De rechtbank heeft ter onderscheiding de verschillende onderdelen van het onder parketnummer 18/830113-19 feit 3 ten laste gelegde aangeduid met a en b.
Verdachte is hierdoor niet in zijn belangen geschaad.

Beoordeling van het bewijs

Standpunt van de officier van justitie
De officier van justitie heeft vrijspraak gevorderd van parketnummer 18/031098-19, feit 2 primair en van parketnummer 18/830113-19, feit 3b.
De officier van justitie heeft veroordeling gevorderd voor parketnummer 18/031098-19, feiten 1, 2 subsidiair en 3 primair, en voor parketnummer 18/830113-19, feiten 1, 2 in de opzet-variant, 3 onder a en 4 in de opzet-variant.

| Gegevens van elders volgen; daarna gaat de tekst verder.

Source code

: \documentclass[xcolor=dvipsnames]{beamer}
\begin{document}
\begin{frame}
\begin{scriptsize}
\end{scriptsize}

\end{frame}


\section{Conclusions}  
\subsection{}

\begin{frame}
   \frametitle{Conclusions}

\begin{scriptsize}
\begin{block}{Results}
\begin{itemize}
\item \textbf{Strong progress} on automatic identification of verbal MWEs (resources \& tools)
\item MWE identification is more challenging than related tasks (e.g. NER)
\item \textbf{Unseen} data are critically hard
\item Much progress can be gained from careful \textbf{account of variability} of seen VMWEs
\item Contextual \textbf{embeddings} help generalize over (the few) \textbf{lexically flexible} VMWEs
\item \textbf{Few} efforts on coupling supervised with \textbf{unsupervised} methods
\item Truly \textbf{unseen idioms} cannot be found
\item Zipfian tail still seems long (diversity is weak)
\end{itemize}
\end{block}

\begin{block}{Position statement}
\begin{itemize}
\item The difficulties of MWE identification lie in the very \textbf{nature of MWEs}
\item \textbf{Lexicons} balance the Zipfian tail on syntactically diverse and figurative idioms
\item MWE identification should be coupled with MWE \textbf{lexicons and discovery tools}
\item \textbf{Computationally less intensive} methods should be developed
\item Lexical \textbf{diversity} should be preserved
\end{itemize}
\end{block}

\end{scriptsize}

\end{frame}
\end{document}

Standpunt van de verdediging
De raadsvrouw heeft gesteld dat verdachte moet worden vrijgesproken van hetgeen hem ten laste is gelegd onder parketnummer 18/031098-19, feiten 1, 2 en 3 primair en onder parketnummer 18/830113-19, feiten 3 en 4.
Oordeel van de rechtbank
vrijspraken
De rechtbank acht van parketnummer 18/031098-19 feiten 1 en 2 primair en van parketnummer 18/830113-19 feiten 3b en 4 niet wettig en overtuigend bewezen, zodat verdachte hiervan zal worden vrijgesproken. De rechtbank overweegt hiertoe het volgende.
18/031098-19
feit 1
Uit het proces-verbaal van bevindingen [1] blijkt dat drie personen uit een auto stapten, waarna de auto wegreed. Twee van hen liepen in de richting van de scooter en reden hierop weg. De ander liep van de scooter af, een steeg in. Mede gelet op de beschrijving van de drie personen die uit de auto stapten die de verbalisant en de getuige [2] hebben gegeven acht de rechtbank aannemelijk dat, zoals zijn raadsvrouw heeft aangevoerd, verdachte degene was die een andere steeg in holde dan die waar de scooter stond. De bewijsmiddelen sluiten dit scenario niet uit. De rechtbank acht dus niet wettig en overtuigend bewezen dat verdachte op de gestolen scooter heeft gereden, zodat hij van de tenlastegelegde heling zal worden vrijgesproken.
feit 2 primair
Vast staat dat de snorfiets is gestolen. Uit het dossier blijken geen feiten en omstandigheden waaruit volgt dat verdachte bij het wegnemen van de snorfiets betrokken is geweest. De rechtbank zal verdachte vrijspreken van het primair tenlastegelegde.
18/830113-19
feit 3b
Op basis van het dossier kan niet wettig en overtuigend worden bewezen dat het verdachte is geweest die een mes heeft getoond en bedreigingen heeft geuit in de richting van de winkelbedienden. De rechtbank zal verdachte vrijspreken van de tenlastegelegde bedreiging.
feit 4
Verdachte is door de politie aangetroffen terwijl hij achter op een gestolen fiets zat. Verdachte heeft verklaard dat hij de fiets had geleend van zijn buurjongen. Het dossier bevat geen aanknopingspunten voor de conclusie dat verdachte wist of had moeten vermoeden dat het ging om een gestolen fiets. Het enkele feit dat hij en de medeverdachte anders verklaren over de herkomst van de fiets, zoals de officier van justitie heeft aangevoerd, is onvoldoende voor het bewijs van deze wetenschap. Ander bewijs ontbreekt. De rechtbank zal verdachte vrijspreken van de tenlastegelegde heling.
bewezenverklaringen
18/031098-19
De rechtbank past de volgende bewijsmiddelen toe die de voor de bewezenverklaring redengevende feiten en omstandigheden bevatten zoals hieronder zakelijk weergegeven.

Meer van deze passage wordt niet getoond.